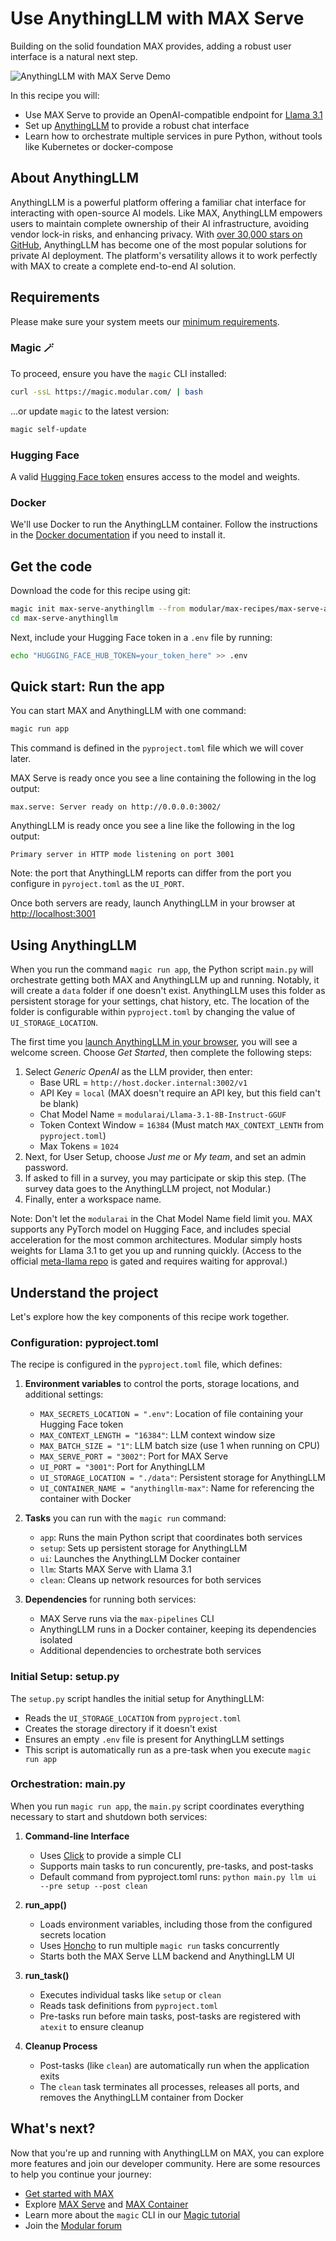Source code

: # Use AnythingLLM with MAX Serve

Building on the solid foundation MAX provides, adding a robust user interface is a natural next step.

![AnythingLLM with MAX Serve Demo](demo.gif)

In this recipe you will:

- Use MAX Serve to provide an OpenAI-compatible endpoint for [Llama 3.1](https://ai.meta.com/blog/meta-llama-3-1/)
- Set up [AnythingLLM](https://github.com/Mintplex-Labs/anything-llm) to provide a robust chat interface
- Learn how to orchestrate multiple services in pure Python, without tools like Kubernetes or docker-compose

## About AnythingLLM

AnythingLLM is a powerful platform offering a familiar chat interface for interacting with open-source AI models. Like MAX, AnythingLLM empowers users to maintain complete ownership of their AI infrastructure, avoiding vendor lock-in risks, and enhancing privacy. With [over 30,000 stars on GitHub](https://github.com/Mintplex-Labs/anything-llm), AnythingLLM has become one of the most popular solutions for private AI deployment. The platform's versatility allows it to work perfectly with MAX to create a complete end-to-end AI solution.

## Requirements

Please make sure your system meets our [minimum requirements](https://docs.modular.com/max/get-started).

### Magic 🪄

To proceed, ensure you have the `magic` CLI installed:

```bash
curl -ssL https://magic.modular.com/ | bash
```

...or update `magic` to the latest version:

```bash
magic self-update
```

### Hugging Face

A valid [Hugging Face token](https://huggingface.co/settings/tokens) ensures access to the model and weights.

### Docker

We'll use Docker to run the AnythingLLM container. Follow the instructions in the [Docker documentation](https://docs.docker.com/desktop/) if you need to install it.

## Get the code

Download the code for this recipe using git:

   ```bash
   magic init max-serve-anythingllm --from modular/max-recipes/max-serve-anythingllm
   cd max-serve-anythingllm
   ```

Next, include your Hugging Face token in a `.env` file by running:

   ```bash
   echo "HUGGING_FACE_HUB_TOKEN=your_token_here" >> .env
   ```

## Quick start: Run the app

You can start MAX and AnythingLLM with one command:

```bash
magic run app
```

This command is defined in the `pyproject.toml` file which we will cover later.

MAX Serve is ready once you see a line containing the following in the log output:

```plaintext
max.serve: Server ready on http://0.0.0.0:3002/
```

AnythingLLM is ready once you see a line like the following in the log output:

```plaintext
Primary server in HTTP mode listening on port 3001
```

Note: the port that AnythingLLM reports can differ from the port you configure in `pyroject.toml` as the `UI_PORT`.

Once both servers are ready, launch AnythingLLM in your browser at [http://localhost:3001](http://localhost:3001)

## Using AnythingLLM

When you run the command `magic run app`, the Python script `main.py` will orchestrate getting both MAX and AnythingLLM up and running. Notably, it will create a `data` folder if one doesn't exist. AnythingLLM uses this folder as persistent storage for your settings, chat history, etc. The location of the folder is configurable within `pyproject.toml` by changing the value of `UI_STORAGE_LOCATION`.

The first time you [launch AnythingLLM in your browser](http://localhost:3001), you will see a welcome screen. Choose *Get Started*, then complete the following steps:

1. Select *Generic OpenAI* as the LLM provider, then enter:
    - Base URL = `http://host.docker.internal:3002/v1`
    - API Key = `local` (MAX doesn't require an API key, but this field can't be blank)
    - Chat Model Name = `modularai/Llama-3.1-8B-Instruct-GGUF`
    - Token Context Window = `16384` (Must match `MAX_CONTEXT_LENTH` from `pyproject.toml`)
    - Max Tokens = `1024`
2. Next, for User Setup, choose *Just me* or *My team*, and set an admin password.
3. If asked to fill in a survey, you may participate or skip this step. (The survey data goes to the AnythingLLM project, not Modular.)
4. Finally, enter a workspace name.

Note: Don't let the `modularai` in the Chat Model Name field limit you. MAX supports any PyTorch model on Hugging Face, and includes special acceleration for the most common architectures. Modular simply hosts weights for Llama 3.1 to get you up and running quickly. (Access to the official [meta-llama repo](https://huggingface.co/meta-llama/Llama-3.1-8B-Instruct) is gated and requires waiting for approval.)

## Understand the project

Let's explore how the key components of this recipe work together.

### Configuration: pyproject.toml

The recipe is configured in the `pyproject.toml` file, which defines:

1. **Environment variables** to control the ports, storage locations, and additional settings:
   - `MAX_SECRETS_LOCATION = ".env"`: Location of file containing your Hugging Face token
   - `MAX_CONTEXT_LENGTH = "16384"`: LLM context window size
   - `MAX_BATCH_SIZE = "1"`: LLM batch size (use 1 when running on CPU)
   - `MAX_SERVE_PORT = "3002"`: Port for MAX Serve
   - `UI_PORT = "3001"`: Port for AnythingLLM
   - `UI_STORAGE_LOCATION = "./data"`: Persistent storage for AnythingLLM
   - `UI_CONTAINER_NAME = "anythingllm-max"`: Name for referencing the container with Docker

2. **Tasks** you can run with the `magic run` command:
   - `app`: Runs the main Python script that coordinates both services
   - `setup`: Sets up persistent storage for AnythingLLM
   - `ui`: Launches the AnythingLLM Docker container
   - `llm`: Starts MAX Serve with Llama 3.1
   - `clean`: Cleans up network resources for both services

3. **Dependencies** for running both services:
   - MAX Serve runs via the `max-pipelines` CLI
   - AnythingLLM runs in a Docker container, keeping its dependencies isolated
   - Additional dependencies to orchestrate both services

### Initial Setup: setup.py

The `setup.py` script handles the initial setup for AnythingLLM:

- Reads the `UI_STORAGE_LOCATION` from `pyproject.toml`
- Creates the storage directory if it doesn't exist
- Ensures an empty `.env` file is present for AnythingLLM settings
- This script is automatically run as a pre-task when you execute `magic run app`

### Orchestration: main.py

When you run `magic run app`, the `main.py` script coordinates everything necessary to start and shutdown both services:

1. **Command-line Interface**
   - Uses [Click](https://click.palletsprojects.com/en/stable/) to provide a simple CLI
   - Supports main tasks to run concurently, pre-tasks, and post-tasks
   - Default command from pyproject.toml runs: `python main.py llm ui --pre setup --post clean`

2. **run_app()**
   - Loads environment variables, including those from the configured secrets location
   - Uses [Honcho](https://honcho.readthedocs.io/en/latest/) to run multiple `magic run` tasks concurrently
   - Starts both the MAX Serve LLM backend and AnythingLLM UI

3. **run_task()**
   - Executes individual tasks like `setup` or `clean`
   - Reads task definitions from `pyproject.toml`
   - Pre-tasks run before main tasks, post-tasks are registered with `atexit` to ensure cleanup

4. **Cleanup Process**
   - Post-tasks (like `clean`) are automatically run when the application exits
   - The `clean` task terminates all processes, releases all ports, and removes the AnythingLLM container from Docker

## What's next?

Now that you're up and running with AnythingLLM on MAX, you can explore more features and join our developer community. Here are some resources to help you continue your journey:

- [Get started with MAX](https://docs.modular.com/max/get-started)
- Explore [MAX Serve](https://docs.modular.com/max/serve) and [MAX Container](https://docs.modular.com/max/container/)
- Learn more about the `magic` CLI in our [Magic tutorial](https://docs.modular.com/max/tutorials/magic)
- Join the [Modular forum](https://forum.modular.com/)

++++++

> **What you need to do**: An exact transcription of the listing is required, and it must contain no pictures.

> **Solved exercise**:
Source code

: # Use AnythingLLM with MAX Serve

Building on the solid foundation MAX provides, adding a robust user interface is a natural next step.

![AnythingLLM with MAX Serve Demo](demo.gif)

In this recipe you will:

- Use MAX Serve to provide an OpenAI-compatible endpoint for [Llama 3.1](https://ai.meta.com/blog/meta-llama-3-1/)
- Set up [AnythingLLM](https://github.com/Mintplex-Labs/anything-llm) to provide a robust chat interface
- Learn how to orchestrate multiple services in pure Python, without tools like Kubernetes or docker-compose

## About AnythingLLM

AnythingLLM is a powerful platform offering a familiar chat interface for interacting with open-source AI models. Like MAX, AnythingLLM empowers users to maintain complete ownership of their AI infrastructure, avoiding vendor lock-in risks, and enhancing privacy. With [over 30,000 stars on GitHub](https://github.com/Mintplex-Labs/anything-llm), AnythingLLM has become one of the most popular solutions for private AI deployment. The platform's versatility allows it to work perfectly with MAX to create a complete end-to-end AI solution.

## Requirements

Please make sure your system meets our [minimum requirements](https://docs.modular.com/max/get-started).

### Magic 🪄

To proceed, ensure you have the `magic` CLI installed:

```bash
curl -ssL https://magic.modular.com/ | bash
```

...or update `magic` to the latest version:

```bash
magic self-update
```

### Hugging Face

A valid [Hugging Face token](https://huggingface.co/settings/tokens) ensures access to the model and weights.

### Docker

We'll use Docker to run the AnythingLLM container. Follow the instructions in the [Docker documentation](https://docs.docker.com/desktop/) if you need to install it.

## Get the code

Download the code for this recipe using git:

   ```bash
   magic init max-serve-anythingllm --from modular/max-recipes/max-serve-anythingllm
   cd max-serve-anythingllm
   ```

Next, include your Hugging Face token in a `.env` file by running:

   ```bash
   echo "HUGGING_FACE_HUB_TOKEN=your_token_here" >> .env
   ```

## Quick start: Run the app

You can start MAX and AnythingLLM with one command:

```bash
magic run app
```

This command is defined in the `pyproject.toml` file which we will cover later.

MAX Serve is ready once you see a line containing the following in the log output:

```plaintext
max.serve: Server ready on http://0.0.0.0:3002/
```

AnythingLLM is ready once you see a line like the following in the log output:

```plaintext
Primary server in HTTP mode listening on port 3001
```

Note: the port that AnythingLLM reports can differ from the port you configure in `pyroject.toml` as the `UI_PORT`.

Once both servers are ready, launch AnythingLLM in your browser at [http://localhost:3001](http://localhost:3001)

## Using AnythingLLM

When you run the command `magic run app`, the Python script `main.py` will orchestrate getting both MAX and AnythingLLM up and running. Notably, it will create a `data` folder if one doesn't exist. AnythingLLM uses this folder as persistent storage for your settings, chat history, etc. The location of the folder is configurable within `pyproject.toml` by changing the value of `UI_STORAGE_LOCATION`.

The first time you [launch AnythingLLM in your browser](http://localhost:3001), you will see a welcome screen. Choose *Get Started*, then complete the following steps:

1. Select *Generic OpenAI* as the LLM provider, then enter:
    - Base URL = `http://host.docker.internal:3002/v1`
    - API Key = `local` (MAX doesn't require an API key, but this field can't be blank)
    - Chat Model Name = `modularai/Llama-3.1-8B-Instruct-GGUF`
    - Token Context Window = `16384` (Must match `MAX_CONTEXT_LENTH` from `pyproject.toml`)
    - Max Tokens = `1024`
2. Next, for User Setup, choose *Just me* or *My team*, and set an admin password.
3. If asked to fill in a survey, you may participate or skip this step. (The survey data goes to the AnythingLLM project, not Modular.)
4. Finally, enter a workspace name.

Note: Don't let the `modularai` in the Chat Model Name field limit you. MAX supports any PyTorch model on Hugging Face, and includes special acceleration for the most common architectures. Modular simply hosts weights for Llama 3.1 to get you up and running quickly. (Access to the official [meta-llama repo](https://huggingface.co/meta-llama/Llama-3.1-8B-Instruct) is gated and requires waiting for approval.)

## Understand the project

Let's explore how the key components of this recipe work together.

### Configuration: pyproject.toml

The recipe is configured in the `pyproject.toml` file, which defines:

1. **Environment variables** to control the ports, storage locations, and additional settings:
   - `MAX_SECRETS_LOCATION = ".env"`: Location of file containing your Hugging Face token
   - `MAX_CONTEXT_LENGTH = "16384"`: LLM context window size
   - `MAX_BATCH_SIZE = "1"`: LLM batch size (use 1 when running on CPU)
   - `MAX_SERVE_PORT = "3002"`: Port for MAX Serve
   - `UI_PORT = "3001"`: Port for AnythingLLM
   - `UI_STORAGE_LOCATION = "./data"`: Persistent storage for AnythingLLM
   - `UI_CONTAINER_NAME = "anythingllm-max"`: Name for referencing the container with Docker

2. **Tasks** you can run with the `magic run` command:
   - `app`: Runs the main Python script that coordinates both services
   - `setup`: Sets up persistent storage for AnythingLLM
   - `ui`: Launches the AnythingLLM Docker container
   - `llm`: Starts MAX Serve with Llama 3.1
   - `clean`: Cleans up network resources for both services

3. **Dependencies** for running both services:
   - MAX Serve runs via the `max-pipelines` CLI
   - AnythingLLM runs in a Docker container, keeping its dependencies isolated
   - Additional dependencies to orchestrate both services

### Initial Setup: setup.py

The `setup.py` script handles the initial setup for AnythingLLM:

- Reads the `UI_STORAGE_LOCATION` from `pyproject.toml`
- Creates the storage directory if it doesn't exist
- Ensures an empty `.env` file is present for AnythingLLM settings
- This script is automatically run as a pre-task when you execute `magic run app`

### Orchestration: main.py

When you run `magic run app`, the `main.py` script coordinates everything necessary to start and shutdown both services:

1. **Command-line Interface**
   - Uses [Click](https://click.palletsprojects.com/en/stable/) to provide a simple CLI
   - Supports main tasks to run concurently, pre-tasks, and post-tasks
   - Default command from pyproject.toml runs: `python main.py llm ui --pre setup --post clean`

2. **run_app()**
   - Loads environment variables, including those from the configured secrets location
   - Uses [Honcho](https://honcho.readthedocs.io/en/latest/) to run multiple `magic run` tasks concurrently
   - Starts both the MAX Serve LLM backend and AnythingLLM UI

3. **run_task()**
   - Executes individual tasks like `setup` or `clean`
   - Reads task definitions from `pyproject.toml`
   - Pre-tasks run before main tasks, post-tasks are registered with `atexit` to ensure cleanup

4. **Cleanup Process**
   - Post-tasks (like `clean`) are automatically run when the application exits
   - The `clean` task terminates all processes, releases all ports, and removes the AnythingLLM container from Docker

## What's next?

Now that you're up and running with AnythingLLM on MAX, you can explore more features and join our developer community. Here are some resources to help you continue your journey:

- [Get started with MAX](https://docs.modular.com/max/get-started)
- Explore [MAX Serve](https://docs.modular.com/max/serve) and [MAX Container](https://docs.modular.com/max/container/)
- Learn more about the `magic` CLI in our [Magic tutorial](https://docs.modular.com/max/tutorials/magic)
- Join the [Modular forum](https://forum.modular.com/)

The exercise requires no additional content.